- ASSIGNED TASK
Search the records below for the word "matrix", then return every line where it appears.

- Plain-text document sources
========================================================================

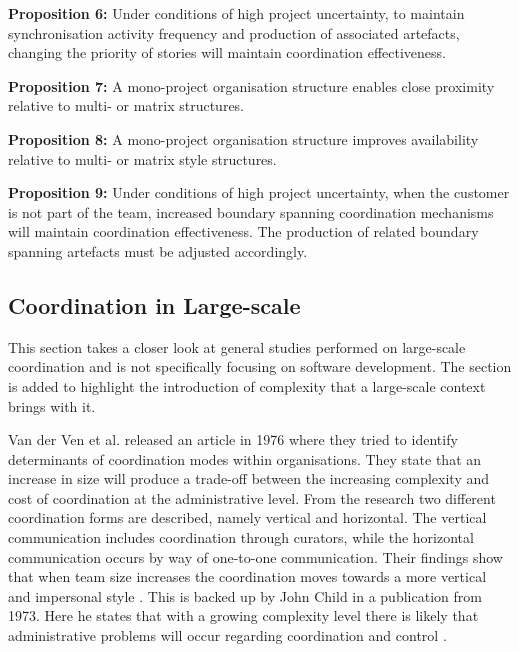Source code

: \begin{fancyquotes}
\textbf{Proposition 6:} Under conditions of high project uncertainty, to maintain synchronisation activity frequency and production of associated artefacts, changing the priority of stories will maintain coordination effectiveness.
\end{fancyquotes}

\begin{fancyquotes}
\textbf{Proposition 7:} A mono-project organisation structure enables close proximity relative to multi- or matrix structures.
\end{fancyquotes}

\begin{fancyquotes}
\textbf{Proposition 8:} A mono-project organisation structure improves availability relative to multi- or matrix style structures.
\end{fancyquotes}

\begin{fancyquotes}
\textbf{Proposition 9:} Under conditions of high project uncertainty, when the customer is not part of the team, increased boundary spanning coordination mechanisms will maintain coordination effectiveness. The production of related boundary spanning artefacts must be adjusted accordingly.
\end{fancyquotes}

\subsection{Coordination in Large-scale}
\label{largescalecor}

This section takes a closer look at general studies performed on large-scale coordination and is not specifically focusing on software development. The section is added to highlight the introduction of complexity that a large-scale context brings with it.

Van der Ven et al. released an article in 1976 where they tried to identify determinants of coordination modes within organisations. They state that an increase in size will produce a trade-off between the increasing complexity and cost of coordination at the administrative level. From the research two different coordination forms are described, namely vertical and horizontal. The vertical communication includes coordination through curators, while the horizontal communication occurs by way of one-to-one communication. Their findings show that when team size increases the coordination moves towards a more vertical and impersonal style \cite{Ven1976}. This is backed up by John Child in a publication from 1973. Here he states that with a growing complexity level there is likely that administrative problems will occur regarding coordination and control \cite{Child1973}.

========================================================================

- ANSWER TO THIS EXERCISE
\textbf{Proposition 7:} A mono-project organisation structure enables close proximity relative to multi- or matrix structures.
\textbf{Proposition 8:} A mono-project organisation structure improves availability relative to multi- or matrix style structures.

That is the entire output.